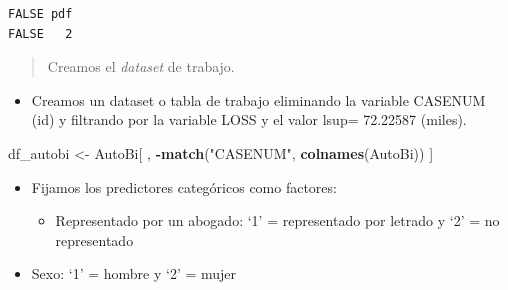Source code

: \documentclass[]{book}
\newenvironment{Shaded}{\begin{snugshade}}{\end{snugshade}}
\newcommand{\DataTypeTok}[1]{\textcolor[rgb]{0.13,0.29,0.53}{#1}}
\newcommand{\DecValTok}[1]{\textcolor[rgb]{0.00,0.00,0.81}{#1}}
\newcommand{\KeywordTok}[1]{\textcolor[rgb]{0.13,0.29,0.53}{\textbf{#1}}}
\newcommand{\NormalTok}[1]{#1}
\newcommand{\OperatorTok}[1]{\textcolor[rgb]{0.81,0.36,0.00}{\textbf{#1}}}
\newcommand{\StringTok}[1]{\textcolor[rgb]{0.31,0.60,0.02}{#1}}
\providecommand{\tightlist}{%
  \setlength{\itemsep}{0pt}\setlength{\parskip}{0pt}}
\begin{document}
\begin{verbatim}
FALSE pdf 
FALSE   2
\end{verbatim}

\begin{quote}
Creamos el \emph{dataset} de trabajo.
\end{quote}

\begin{itemize}
\tightlist
\item
  Creamos un dataset o tabla de trabajo eliminando la variable CASENUM (id) y filtrando por la variable LOSS y el valor lsup= 72.22587 (miles).
\end{itemize}

\begin{Shaded}
\begin{Highlighting}[]
\NormalTok{df_autobi <-}\StringTok{ }\NormalTok{AutoBi[ , }\OperatorTok{-}\KeywordTok{match}\NormalTok{(}\StringTok{"CASENUM"}\NormalTok{, }\KeywordTok{colnames}\NormalTok{(AutoBi)) ] }
\end{Highlighting}
\end{Shaded}

\begin{itemize}
\item
  Fijamos los predictores categóricos como factores:

  \begin{itemize}
  \tightlist
  \item
    Representado por un abogado: `1' = representado por letrado y `2' = no representado
  \end{itemize}
\end{itemize}

\begin{Shaded}
\end{Shaded}

\begin{itemize}
\tightlist
\item
  Sexo: `1' = hombre y `2' = mujer
\end{itemize}

\begin{Shaded}
\end{Shaded}
\end{document}
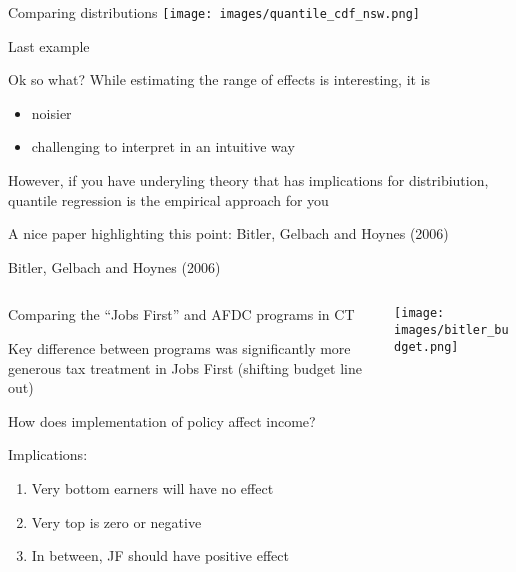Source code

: \documentclass[notes,11pt, aspectratio=169]{beamer}
\newenvironment{wideitemize}{\itemize\addtolength{\itemsep}{10pt}}{\enditemize}
\begin{document}
\begin{frame}{Comparing distributions}
        \texttt{[image: images/quantile\_cdf\_nsw.png]}
\end{frame}

\begin{frame}{Last example}
  \begin{wideitemize}
  \item Ok so what? While estimating the range of effects is interesting, it is
    \begin{itemize}
    \item noisier
    \item challenging to interpret in an intuitive way
    \end{itemize}
  \item However, if you have underyling theory that has implications for
    distribiution, quantile regression is the empirical approach for you
  \item A nice paper highlighting this point: Bitler, Gelbach and Hoynes (2006)
  \end{wideitemize}
\end{frame}

\begin{frame}{Bitler, Gelbach and Hoynes (2006)}
  \begin{columns}[T] %
\begin{column}{.5\textwidth}
  \begin{wideitemize}
  \item Comparing the ``Jobs First'' and AFDC programs in CT
  \item Key difference between programs was significantly more
    generous tax treatment in Jobs First (shifting budget line out)
  \item How does implementation of policy affect income?
  \item Implications:
    \begin{enumerate}
    \item Very bottom earners will have no effect
    \item Very top is zero or negative
    \item In between, JF should have positive effect
    \end{enumerate}
  \end{wideitemize}
  \end{column}%
  \hfill%
  \begin{column}{.5\textwidth}
    \texttt{[image: images/bitler\_budget.png]}
  \end{column}
\end{columns}
\end{frame}
\end{document}
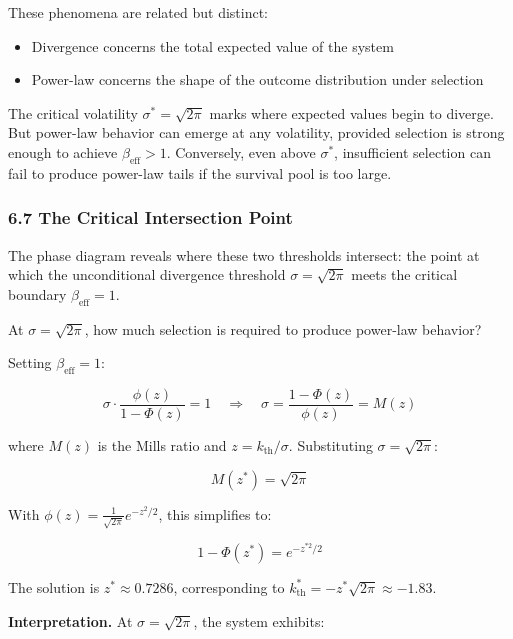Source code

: \documentclass[
  11pt,
  openany]{article}
\providecommand{\tightlist}{%
  \setlength{\itemsep}{0pt}\setlength{\parskip}{0pt}}
\providecommand{\tightlist}{%
  \setlength{\itemsep}{0pt}\setlength{\parskip}{0pt}}
\begin{document}
These phenomena are related but distinct:

\begin{itemize}
\tightlist
\item
  Divergence concerns the total expected value of the system
\item
  Power-law concerns the shape of the outcome distribution under
  selection
\end{itemize}

The critical volatility \(\sigma^* = \sqrt{2\pi}\) marks where expected
values begin to diverge. But power-law behavior can emerge at any
volatility, provided selection is strong enough to achieve
\(\beta_{\text{eff}} > 1\). Conversely, even above \(\sigma^*\),
insufficient selection can fail to produce power-law tails if the
survival pool is too large.

\subsubsection{6.7 The Critical Intersection
Point}\label{the-critical-intersection-point}

The phase diagram reveals where these two thresholds intersect: the
point at which the unconditional divergence threshold
\(\sigma = \sqrt{2\pi}\) meets the critical boundary
\(\beta_{\text{eff}} = 1\).

At \(\sigma = \sqrt{2\pi}\), how much selection is required to produce
power-law behavior?

Setting \(\beta_{\text{eff}} = 1\):

\[\sigma \cdot \frac{\phi(z)}{1 - \Phi(z)} = 1 \quad \Rightarrow \quad \sigma = \frac{1 - \Phi(z)}{\phi(z)} = M(z)\]

where \(M(z)\) is the Mills ratio and \(z = k_{\text{th}}/\sigma\).
Substituting \(\sigma = \sqrt{2\pi}\):

\[M(z^*) = \sqrt{2\pi}\]

With \(\phi(z) = \frac{1}{\sqrt{2\pi}} e^{-z^2/2}\), this simplifies to:

\[1 - \Phi(z^*) = e^{-z^{*2}/2}\]

The solution is \(z^* \approx 0.7286\), corresponding to
\(k_{\text{th}}^* = -z^* \sqrt{2\pi} \approx -1.83\).

\textbf{Interpretation.} At \(\sigma = \sqrt{2\pi}\), the system
exhibits:
\end{document}
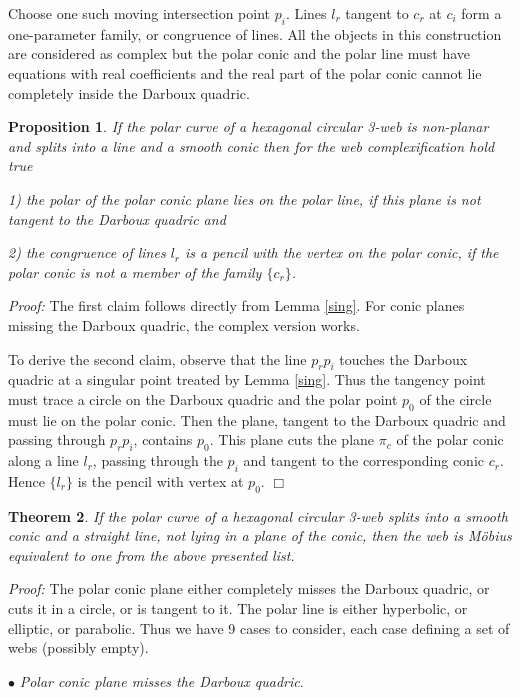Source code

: \documentclass[11pt,a4paper]{article}
\newtheorem{theorem}{Theorem}
\newtheorem{proposition}[theorem]{Proposition}
\begin{document}
Choose one such moving intersection point $p_i$. Lines $l_r$ tangent to $c_r$ at $c_i$ form a one-parameter family, or congruence of lines. All the objects in this construction are considered as complex but the polar conic and the polar line  must have equations with real coefficients and the real part of the polar conic cannot lie completely inside the Darboux quadric.
    
\begin{proposition}\label{geometryconic} 
If the polar curve of a hexagonal circular 3-web is non-planar and splits into a line and a smooth conic then for the web complexification hold true  

1) the polar of the polar conic plane lies on the polar line, if this plane is not tangent to the Darboux quadric and  

 2) the congruence of lines $l_r$ is a pencil with the vertex on the polar conic, if the polar conic is not a member of the family $\{c_r\}$.

\end{proposition}   
{\it Proof:} The first claim follows directly from Lemma \ref{sing}. For conic planes missing the Darboux quadric, the complex version works.
 
To derive  the second claim, observe that the line $p_rp_i$ touches the Darboux quadric at a singular point treated by Lemma \ref{sing}. Thus the tangency point must trace a circle on the Darboux quadric and the polar point $p_0$ of the circle must lie on the polar conic. Then the plane, tangent to the Darboux quadric and passing through $p_rp_i$, contains $p_0$. This plane cuts the plane $\pi_c$ of the polar conic along a line $l_r$,  passing through the $p_i$ and tangent to the corresponding conic $c_r$. Hence $\{l_r\}$ is the pencil with vertex at $p_0$.  
\hfill $\Box$\\
\begin{theorem}\label{conicPencil}
If the polar curve of a hexagonal circular 3-web splits into a smooth conic and a straight line, not lying in a plane of the conic, then the web is Möbius equivalent to one from the above presented list. 
\end{theorem}
{\it Proof:} The polar conic plane  either completely misses the Darboux quadric, or cuts it in a circle, or is tangent to it. The  polar line is either  hyperbolic, or  elliptic, or  parabolic. Thus we have 9 cases to consider, each case defining a set of webs (possibly empty). 

\smallskip  
 $\bullet${ \it Polar conic plane misses the Darboux quadric}.
 
\end{document}
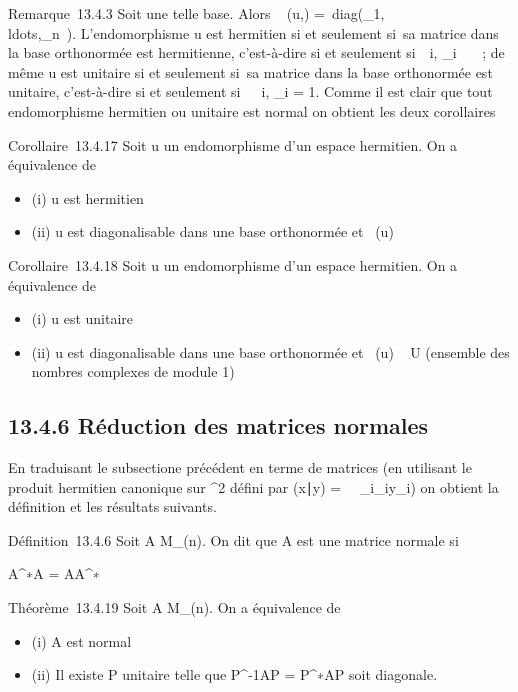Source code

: \documentclass[]{article}
\begin{document}
Remarque~13.4.3 Soit  une telle base. Alors
\mathrmMat~ (u,)
=\
diag(\lambda_1,\\ldots,\lambda_n~).
L'endomorphisme u est hermitien si et seulement si~sa matrice dans la
base orthonormée \mathcal{E} est hermitienne, c'est-à-dire si et seulement
si~\forall~i, \lambda_i~ \in \mathbb{R}~~; de même u est
unitaire si et seulement si~sa matrice dans la base orthonormée  est
unitaire, c'est-à-dire si et seulement si~\forall~~i,
\lambda_i = 1. Comme il est clair que tout
endomorphisme hermitien ou unitaire est normal on obtient les deux
corollaires

Corollaire~13.4.17 Soit u un endomorphisme d'un espace hermitien. On a
équivalence de

\begin{itemize}
\itemsep1pt\parskip0pt
\item
  (i) u est hermitien
\item
  (ii) u est diagonalisable dans une base orthonormée et
  ~(u) \subset~ ~
\end{itemize}

Corollaire~13.4.18 Soit u un endomorphisme d'un espace hermitien. On a
équivalence de

\begin{itemize}
\itemsep1pt\parskip0pt
\item
  (i) u est unitaire
\item
  (ii) u est diagonalisable dans une base orthonormée et
  ~(u) \subset~ U
  (ensemble des nombres complexes de module 1)
\end{itemize}

\subsection{13.4.6 Réduction des matrices normales}

En traduisant le subsectione précédent en terme de matrices (en utilisant
le produit hermitien canonique sur \mathbb{C}^2 défini par
(x∣y) =\
\sum ~
_i\overlinex_iy_i) on
obtient la définition et les résultats suivants.

Définition~13.4.6 Soit A \in M_(n). On dit que A est une matrice
normale si

A^∗A = AA^∗

Théorème~13.4.19 Soit A \in M_(n). On a équivalence de

\begin{itemize}
\itemsep1pt\parskip0pt
\item
  (i) A est normal
\item
  (ii) Il existe P unitaire telle que P^-1AP =
  P^∗AP soit diagonale.
\end{itemize}
\end{document}
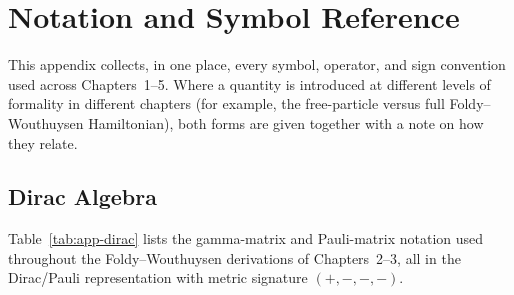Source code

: \documentclass[main]{subfiles}
\begin{document}
\ifSubfilesClassLoaded{\appendix\setcounter{chapter}{0}}{}
\chapter{Notation and Symbol Reference}
\label{app:notation}

This appendix collects, in one place, every symbol, operator, and sign
convention used across Chapters~1--5. Where a quantity is introduced at
different levels of formality in different chapters (for example, the
free-particle versus full Foldy--Wouthuysen Hamiltonian), both forms are
given together with a note on how they relate.

\section{Dirac Algebra}

Table~\ref{tab:app-dirac} lists the gamma-matrix and Pauli-matrix notation
used throughout the Foldy--Wouthuysen derivations of Chapters~2--3, all in
the Dirac/Pauli representation with metric signature $(+,-,-,-)$.
\end{document}
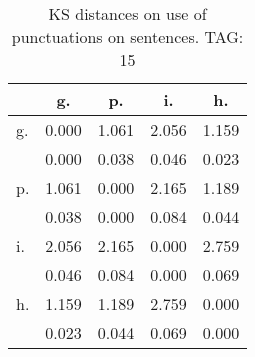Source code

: \begin{table}[h!]
\begin{center}
\begin{tabular}{| l | c | c | c | c |}\hline
 & g. & p. & i. & h. \\\hline
g. & 0.000  & 1.061  & 2.056  & 1.159 \\\hline
 & 0.000  & 0.038  & 0.046  & 0.023 \\\hline
p. & 1.061  & 0.000  & 2.165  & 1.189 \\\hline
 & 0.038  & 0.000  & 0.084  & 0.044 \\\hline
i. & 2.056  & 2.165  & 0.000  & 2.759 \\\hline
 & 0.046  & 0.084  & 0.000  & 0.069 \\\hline
h. & 1.159  & 1.189  & 2.759  & 0.000 \\\hline
 & 0.023  & 0.044  & 0.069  & 0.000 \\\hline
\end{tabular}
\caption{KS distances on use of punctuations on sentences. TAG: 15}
\end{center}
\end{table}
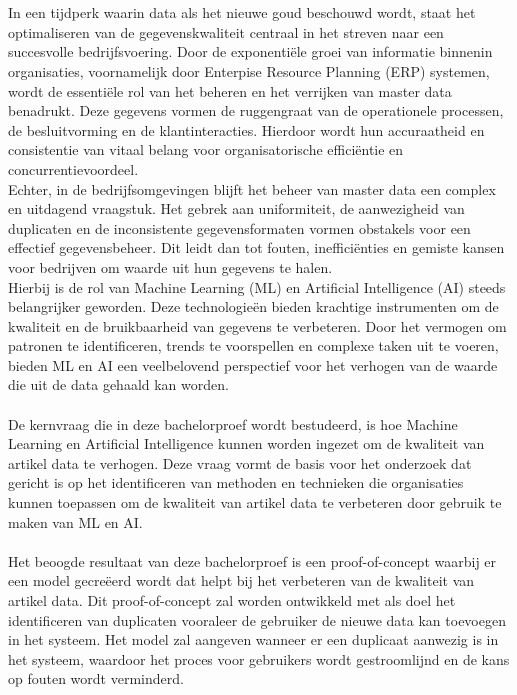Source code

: 
\chapter{}%
\label{ch:inleiding}

In een tijdperk waarin data als het nieuwe goud beschouwd wordt, staat het optimaliseren van de gegevenskwaliteit centraal in het streven naar een succesvolle bedrijfsvoering. Door de exponentiële groei van informatie binnenin organisaties, voornamelijk door Enterpise Resource Planning (ERP) systemen, wordt de essentiële rol van het beheren en het verrijken van master data benadrukt. Deze gegevens vormen de ruggengraat van de operationele processen, de besluitvorming en de klantinteracties. Hierdoor wordt hun accuraatheid en consistentie van vitaal belang voor organisatorische efficiëntie en concurrentievoordeel.
\\
Echter, in de bedrijfsomgevingen blijft het beheer van master data een complex en uitdagend vraagstuk. Het gebrek aan uniformiteit, de aanwezigheid van duplicaten en de inconsistente gegevensformaten vormen obstakels voor een effectief gegevensbeheer. Dit leidt dan tot fouten, inefficiënties en gemiste kansen voor bedrijven om waarde uit hun gegevens te halen. 
\\
Hierbij is de rol van Machine Learning (ML) en Artificial Intelligence (AI) steeds belangrijker geworden. Deze technologieën bieden krachtige instrumenten om de kwaliteit en de bruikbaarheid van gegevens te verbeteren. Door het vermogen om patronen te identificeren, trends te voorspellen en complexe taken uit te voeren, bieden ML en AI een veelbelovend perspectief voor het verhogen van de waarde die uit de data gehaald kan worden.
\\ \\
De kernvraag die in deze bachelorproef wordt bestudeerd, is hoe Machine Learning en Artificial Intelligence kunnen worden ingezet om de kwaliteit van artikel data te verhogen. Deze vraag vormt de basis voor het onderzoek dat gericht is op het identificeren van methoden en technieken die organisaties kunnen toepassen om de kwaliteit van artikel data te verbeteren door gebruik te maken van ML en AI.
\\ \\
Het beoogde resultaat van deze bachelorproef is een proof-of-concept waarbij er een model gecreëerd wordt dat helpt bij het verbeteren van de kwaliteit van artikel data. Dit proof-of-concept zal worden ontwikkeld met als doel het identificeren van duplicaten vooraleer de gebruiker de nieuwe data kan toevoegen in het systeem. Het model zal aangeven wanneer er een duplicaat aanwezig is in het systeem, waardoor het proces voor gebruikers wordt gestroomlijnd en de kans op fouten wordt verminderd.
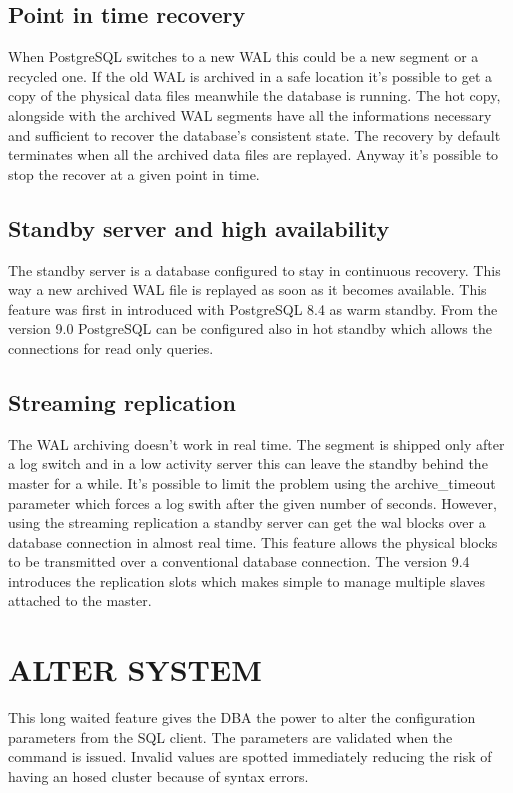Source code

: \subsection{Point in time recovery}
When PostgreSQL switches to a new 
WAL this could be a new segment or a recycled one. If the old WAL is archived in a safe
location it's possible to get a copy of the physical data files meanwhile the database is running. 
The hot copy, alongside with the archived WAL segments have all the informations necessary and 
sufficient to recover the database's consistent state. The recovery by default terminates when all 
the archived data files are replayed. Anyway it's possible to stop the recover at a given point in 
time. 

\subsection{Standby server and high availability}
The standby server is a database configured to 
stay in continuous recovery. This way a new archived WAL file is replayed as soon as it becomes 
available. This feature was first in introduced with  PostgreSQL 8.4 as warm standby. From the version 9.0 PostgreSQL can be configured also in hot standby  
which allows the connections for read only queries.

\subsection{Streaming replication}
The WAL archiving doesn't work in real time. The segment is shipped only after a log switch and 
in a low activity server this can leave the standby behind the master for a while. It's  possible 
to limit the problem using the archive\_timeout parameter which forces a log swith after the given 
number of seconds. However, using the streaming replication a standby 
server can get the wal blocks over a database connection in almost real time. This feature allows 
the physical blocks to be transmitted over a conventional database connection. The version 9.4 introduces 
the replication slots which makes simple to manage multiple slaves attached to the master.

\section{ALTER SYSTEM}
This long waited feature gives the DBA the power to alter the configuration parameters
from the SQL client. The parameters are validated when the command is issued. Invalid values
are spotted immediately reducing the risk of having an hosed cluster because of syntax errors.


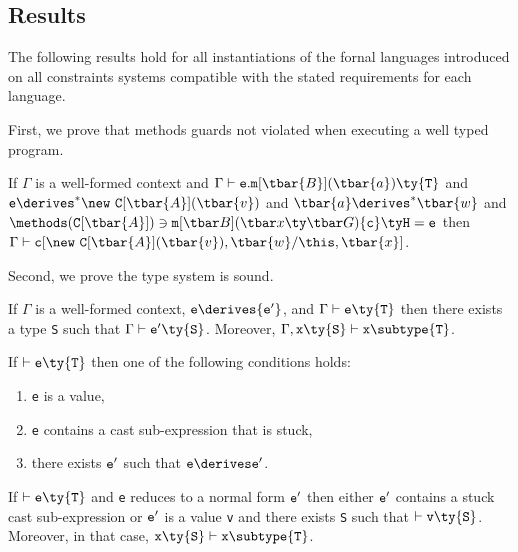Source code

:\subsection{Results}
The following results hold for all instantiations of the fornal languages introduced on all constraints systems compatible with the stated requirements for each language.

First, we prove that methods guards not violated when executing a well typed program.
\begin{theorem} If $\Gamma$ is a well-formed context and $\Gamma \vdash {\tt e}.{\tt m}[\tbar{B}](\tbar{a})\ty{\tt T}$ and ${\tt e} \derives^*	 \new~{\tt C}[\tbar{A}](\tbar{v})$ and $\tbar{a} \derives^* \tbar{w}$ and $\methods({\tt C}[\tbar{A}])\ni\minst{B}{x}{G}{c}{H}{e}$ then $\Gamma\vdash {\tt c}[\new~{\tt C}[\tbar{A}](\tbar{v}),\tbar{w}/\this,\tbar{x}]$.
\end{theorem}

Second, we prove the type system is sound.

\begin{lemma} If $\Gamma$ is a well-formed context, ${\tt e} \derives {\tt e'}$, and $\Gamma \vdash {\tt e}\ty{\tt T}$ then there exists a type {\tt S} such that $\Gamma\vdash{\tt e'}\ty{\tt S}$. Moreover, $\Gamma,{\tt x}\ty{\tt S} \vdash {\tt x}\subtype{\tt T}$.
\end{lemma}

\begin{lemma}[Progress]
If $\vdash {\tt e}\ty{\tt T}$ then one of the following conditions holds:
\begin{enumerate}
\item {\tt e} is a value,
\item {\tt e} contains a cast sub-expression that is stuck,
\item there exists $\tt e'$ such that $\tt e\derives e'$.
\end{enumerate}
\end{lemma}

\begin{theorem}
If $\vdash {\tt e}\ty{\tt T}$ and {\tt e}
reduces to a normal form ${\tt e'}$ then either ${\tt e'}$ contains a stuck cast sub-expression or ${\tt e'}$ is a value {\tt v} and there exists {\tt S} such that $\vdash {\tt v}\ty{\tt S}$. Moreover, in that case, ${\tt x}\ty{\tt S}\vdash{\tt x}\subtype{\tt T}$.
\end{theorem}












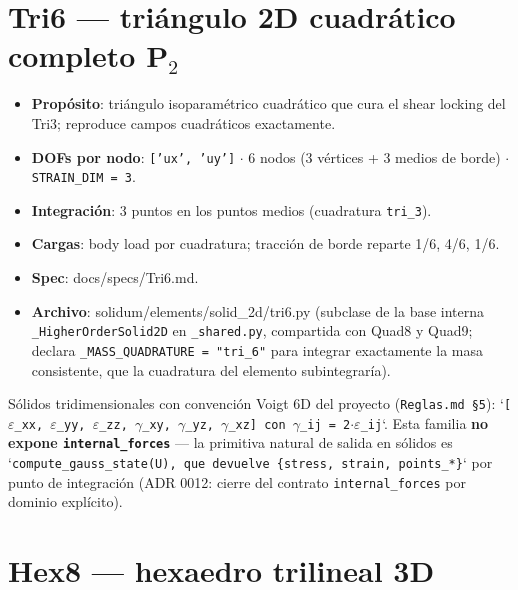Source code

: \documentclass[11pt,letterpaper,oneside]{report}
\begin{document}
\section{Tri6 --- triángulo 2D cuadrático completo P\ensuremath{_{2}}}

\begin{itemize}
  \item \textbf{Propósito}: triángulo isoparamétrico cuadrático que cura el shear locking del Tri3; reproduce campos cuadráticos exactamente.
  \item \textbf{DOFs por nodo}: \texttt{['ux', 'uy']} \ensuremath{\cdot} 6 nodos (3 vértices + 3 medios de borde) \ensuremath{\cdot} \texttt{STRAIN\_DIM = 3}.
  \item \textbf{Integración}: 3 puntos en los puntos medios (cuadratura \texttt{tri\_3}).
  \item \textbf{Cargas}: body load por cuadratura; tracción de borde reparte 1/6, 4/6, 1/6.
  \item \textbf{Spec}: docs/specs/Tri6.md.
  \item \textbf{Archivo}: solidum/elements/solid\_2d/tri6.py (subclase de la base interna \texttt{\_HigherOrderSolid2D} en \texttt{\_shared.py}, compartida con Quad8 y Quad9; declara \texttt{\_MASS\_QUADRATURE = "tri\_6"} para integrar exactamente la masa consistente, que la cuadratura del elemento subintegraría).
\end{itemize}


Sólidos tridimensionales con convención Voigt 6D del proyecto (\texttt{Reglas.md §5}):
`\texttt{[\ensuremath{\varepsilon}\_xx, \ensuremath{\varepsilon}\_yy, \ensuremath{\varepsilon}\_zz, \ensuremath{\gamma}\_xy, \ensuremath{\gamma}\_yz, \ensuremath{\gamma}\_xz]}\texttt{ con }\texttt{\ensuremath{\gamma}\_ij = 2\ensuremath{\cdot}\ensuremath{\varepsilon}\_ij}`. Esta familia
\textbf{no expone \texttt{internal\_forces}} --- la primitiva natural de salida en sólidos
es `\texttt{compute\_gauss\_state(U)}\texttt{, que devuelve }\texttt{\{stress, strain, points\_*\}}`
por punto de integración (ADR 0012: cierre del contrato \texttt{internal\_forces}
por dominio explícito).

\section{Hex8 --- hexaedro trilineal 3D}
\end{document}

### WORK ORDER
Find the lines above that include the string "allows" and copy them.

### ANSWER TO THIS TASK
which allows the connections for read only queries.
server can get the wal blocks over a database connection in almost real time. This feature allows 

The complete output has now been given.